D’Écosse, Joseph Romainville se rend à Londres. Il est immédiatement interrogé par la Sûreté de l’État belge : il décrit son périple et livre des renseignements de première main sur la situation à Huy, notamment sur l’activité pro-allemande de certaines des personnalités de la ville. Par ailleurs, il fait part de son envie de combattre. Dès le 27 janvier 1942, on l’incorpore dans les Services secrets belges.

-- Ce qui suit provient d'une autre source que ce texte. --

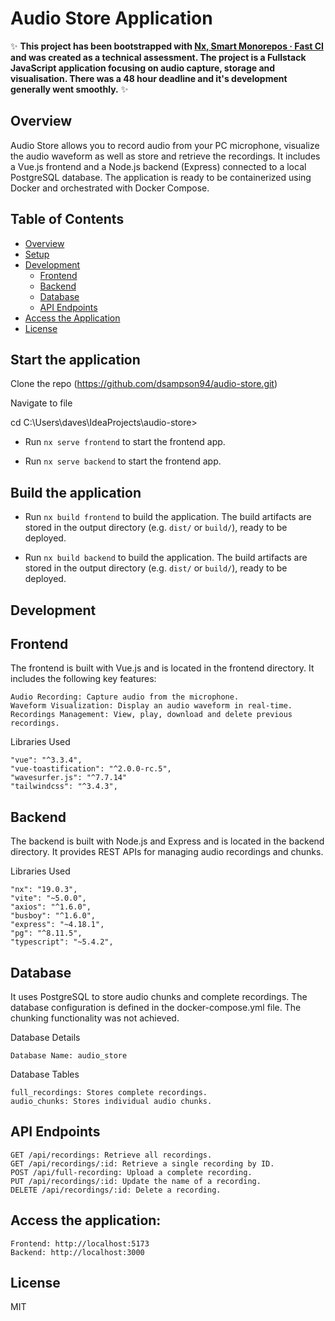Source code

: # Audio Store Application

✨ **This project has been bootstrapped with [Nx, Smart Monorepos · Fast CI](https://nx.dev) and was created as a technical assessment. The project is a Fullstack JavaScript application focusing on audio capture, storage and visualisation. There was a 48 hour deadline and it's development generally went smoothly.** ✨

## Overview

Audio Store allows you to record audio from your PC microphone, visualize the audio waveform as well as store and retrieve the recordings. It includes a Vue.js frontend and a Node.js backend (Express) connected to a local PostgreSQL database. The application is ready to be containerized using Docker and orchestrated with Docker Compose.

## Table of Contents

- [Overview](#overview)
- [Setup](#start-the-application)
- [Development](#development)
  - [Frontend](#frontend)
  - [Backend](#backend)
  - [Database](#database)
  - [API Endpoints](#api-endpoints)
- [Access the Application](#access-the-application)
- [License](#license)

## Start the application

Clone the repo (https://github.com/dsampson94/audio-store.git)

Navigate to file

cd C:\Users\daves\IdeaProjects\audio-store>

- Run `nx serve frontend` to start the frontend app.

- Run `nx serve backend` to start the frontend app.

## Build the application

- Run `nx build frontend` to build the application. The build artifacts are stored in the output directory (e.g. `dist/` or `build/`), ready to be deployed.

- Run `nx build backend` to build the application. The build artifacts are stored in the output directory (e.g. `dist/` or `build/`), ready to be deployed.

## Development

## Frontend

The frontend is built with Vue.js and is located in the frontend directory. It includes the following key features:

    Audio Recording: Capture audio from the microphone.
    Waveform Visualization: Display an audio waveform in real-time.
    Recordings Management: View, play, download and delete previous recordings.

Libraries Used

    "vue": "^3.3.4",
    "vue-toastification": "^2.0.0-rc.5",
    "wavesurfer.js": "^7.7.14"
    "tailwindcss": "^3.4.3",

## Backend

The backend is built with Node.js and Express and is located in the backend directory. It provides REST APIs for managing audio recordings and chunks.

Libraries Used

    "nx": "19.0.3",  
    "vite": "~5.0.0",
    "axios": "^1.6.0",
    "busboy": "^1.6.0",
    "express": "~4.18.1",
    "pg": "^8.11.5",
    "typescript": "~5.4.2",

## Database

It uses PostgreSQL to store audio chunks and complete recordings. The database configuration is defined in the docker-compose.yml file. The chunking functionality was not achieved.

Database Details

    Database Name: audio_store

Database Tables

    full_recordings: Stores complete recordings.
    audio_chunks: Stores individual audio chunks.

## API Endpoints

    GET /api/recordings: Retrieve all recordings.
    GET /api/recordings/:id: Retrieve a single recording by ID.
    POST /api/full-recording: Upload a complete recording.
    PUT /api/recordings/:id: Update the name of a recording.
    DELETE /api/recordings/:id: Delete a recording.

## Access the application:

    Frontend: http://localhost:5173
    Backend: http://localhost:3000

## License

MIT
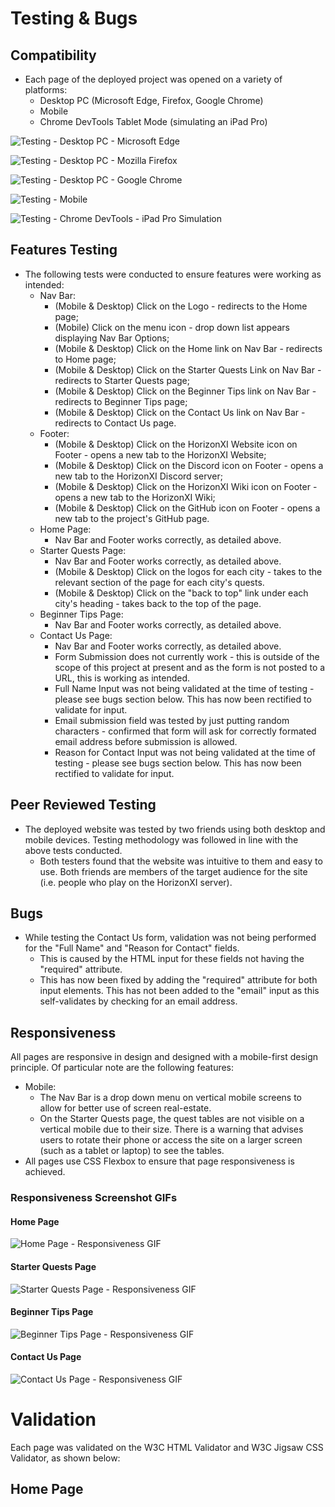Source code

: # Testing & Bugs
## Compatibility
- Each page of the deployed project was opened on a variety of platforms:
    - Desktop PC (Microsoft Edge, Firefox, Google Chrome)
    - Mobile
    - Chrome DevTools Tablet Mode (simulating an iPad Pro)

![Testing - Desktop PC - Microsoft Edge](/assets/documentation/testing%20images/testing-homepage-edge.png)

![Testing - Desktop PC - Mozilla Firefox](/assets/documentation/testing%20images/testing-homepage-firefox.png)

![Testing - Desktop PC - Google Chrome](/assets/documentation/testing%20images/testing-homepage-chrome.png)

![Testing - Mobile](/assets/documentation/testing%20images/testing-homepage-mobile.png)

![Testing - Chrome DevTools - iPad Pro Simulation](/assets/documentation/testing%20images/testing-devtools-ipad.png)

## Features Testing
- The following tests were conducted to ensure features were working as intended:
    - Nav Bar:
        - (Mobile & Desktop) Click on the Logo - redirects to the Home page;
        - (Mobile) Click on the menu icon - drop down list appears displaying Nav Bar Options;
        - (Mobile & Desktop) Click on the Home link on Nav Bar - redirects to Home page;
        - (Mobile & Desktop) Click on the Starter Quests Link on Nav Bar - redirects to Starter Quests page;
        - (Mobile & Desktop) Click on the Beginner Tips link on Nav Bar - redirects to Beginner Tips page;
        - (Mobile & Desktop) Click on the Contact Us link on Nav Bar - redirects to Contact Us page.
    - Footer:
        - (Mobile & Desktop) Click on the HorizonXI Website icon on Footer - opens a new tab to the HorizonXI Website;
        - (Mobile & Desktop) Click on the Discord icon on Footer - opens a new tab to the HorizonXI Discord server;
        - (Mobile & Desktop) Click on the HorizonXI Wiki icon on Footer - opens a new tab to the HorizonXI Wiki;
        - (Mobile & Desktop) Click on the GitHub icon on Footer - opens a new tab to the project's GitHub page.
    - Home Page:
        - Nav Bar and Footer works correctly, as detailed above.
    - Starter Quests Page:
        - Nav Bar and Footer works correctly, as detailed above.
        - (Mobile & Desktop) Click on the logos for each city - takes to the relevant section of the page for each city's quests.
        - (Mobile & Desktop) Click on the "back to top" link under each city's heading - takes back to the top of the page.
    - Beginner Tips Page:
        - Nav Bar and Footer works correctly, as detailed above.
    - Contact Us Page:
        - Nav Bar and Footer works correctly, as detailed above.
        - Form Submission does not currently work - this is outside of the scope of this project at present and as the form is not posted to a URL, this is working as intended.
        - Full Name Input was not being validated at the time of testing - please see bugs section below. This has now been rectified to validate for input.
        - Email submission field was tested by just putting random characters - confirmed that form will ask for correctly formated email address before submission is allowed.
        - Reason for Contact Input was not being validated at the time of testing - please see bugs section below. This has now been rectified to validate for input.

## Peer Reviewed Testing
- The deployed website was tested by two friends using both desktop and mobile devices. Testing methodology was followed in line with the above tests conducted.
    - Both testers found that the website was intuitive to them and easy to use. Both friends are members of the target audience for the site (i.e. people who play on the HorizonXI server).

## Bugs
- While testing the Contact Us form, validation was not being performed for the "Full Name" and "Reason for Contact" fields. 
    - This is caused by the HTML input for these fields not having the "required" attribute.
    - This has now been fixed by adding the "required" attribute for both input elements. This has not been added to the "email" input as this self-validates by checking for an email address.

## Responsiveness
All pages are responsive in design and designed with a mobile-first design principle. Of particular note are the following features:
- Mobile:
    - The Nav Bar is a drop down menu on vertical mobile screens to allow for better use of screen real-estate.
    - On the Starter Quests page, the quest tables are not visible on a vertical mobile due to their size. There is a warning that advises users to rotate their phone or access the site on a larger screen (such as a tablet or laptop) to see the tables.
- All pages use CSS Flexbox to ensure that page responsiveness is achieved.

### Responsiveness Screenshot GIFs

#### Home Page
![Home Page - Responsiveness GIF](/assets/documentation/testing%20images/testing-home-page-responsiveness.gif)

#### Starter Quests Page
![Starter Quests Page - Responsiveness GIF](/assets/documentation/testing%20images/testing-starter-page-responsiveness.gif)

#### Beginner Tips Page
![Beginner Tips Page - Responsiveness GIF](/assets/documentation/testing%20images/testing-beginner-tips-page-responsiveness.gif)

#### Contact Us Page
![Contact Us Page - Responsiveness GIF](/assets/documentation/testing%20images/testing-contact-us-page-responsiveness.gif)

# Validation
Each page was validated on the W3C HTML Validator and W3C Jigsaw CSS Validator, as shown below:

## Home Page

En Angleterre, le jeune homme suit un entraînement de 4 mois, notamment de parachutiste et de transmetteur radio. Romainville a la charge d’assurer les communications avec Londres du service de renseignement Luc, qui n’avait toujours pas de contact radio direct. Le 28 mai, celui qui est désormais adjudant est parachuté en France, avant de gagner le territoire belge. Toutefois, cette première mission tourne court : Romainville se plaint de l’imprudence et de l’hostilité de certains de ses chefs à son encontre. Dès le mois de juillet 1942, il quitte Luc (par ailleurs en proie à de graves dissensions internes) et demande à ses supérieurs la permission de créer un nouveau service de renseignement, le service Brise-Botte (BB), fruit de ses retrouvailles avec Emmanuel Jooris (l’ancien compagnon du voyage vers l’Angleterre, parachuté le 25 mai 1942). BB vient de la réunion des pseudonymes des deux fondateurs : Jooris, dit Brise, et Romainville, dit Botte. Sous leurs responsabilités, le réseau grandit et se subdivise en nombreux secteurs. BB bénéficie du soutien financier de la Sûreté de l’État, obtenu grâce aux contacts que le service entretient avec des structures de liaison installées en France (il recevra jusqu’à 140 000 francs belges par mois). Le réseau semble opérer à l’entière satisfaction des dirigeants à Londres, transmettant notamment des plans d’une « valeur énorme ». Au mois de décembre 1942, un émissaire de la Sûreté fait le compte rendu suivant à son propos : « sérieux, sans excès, mais peut-être un peu imprudent parce que s’étendant trop et connectant beaucoup de monde ». De fait, des responsables du réseau sont arrêtés, dont Emmanuel Jooris le 3 septembre 1942. Le cousin de Romainville, Auguste Dubuisson (qui avait cofondé avec Antoine Jooris le service de renseignement Bayard) est également arrêté le 23 novembre 1942. Cela semble affecter durement Romainville. Le 14 janvier 1943, il envoie à Londres un câble où il fait part de son envie de rentrer en Angleterre, évoquant des problèmes de santé. Il quitte finalement la Belgique le 11 avril 1943.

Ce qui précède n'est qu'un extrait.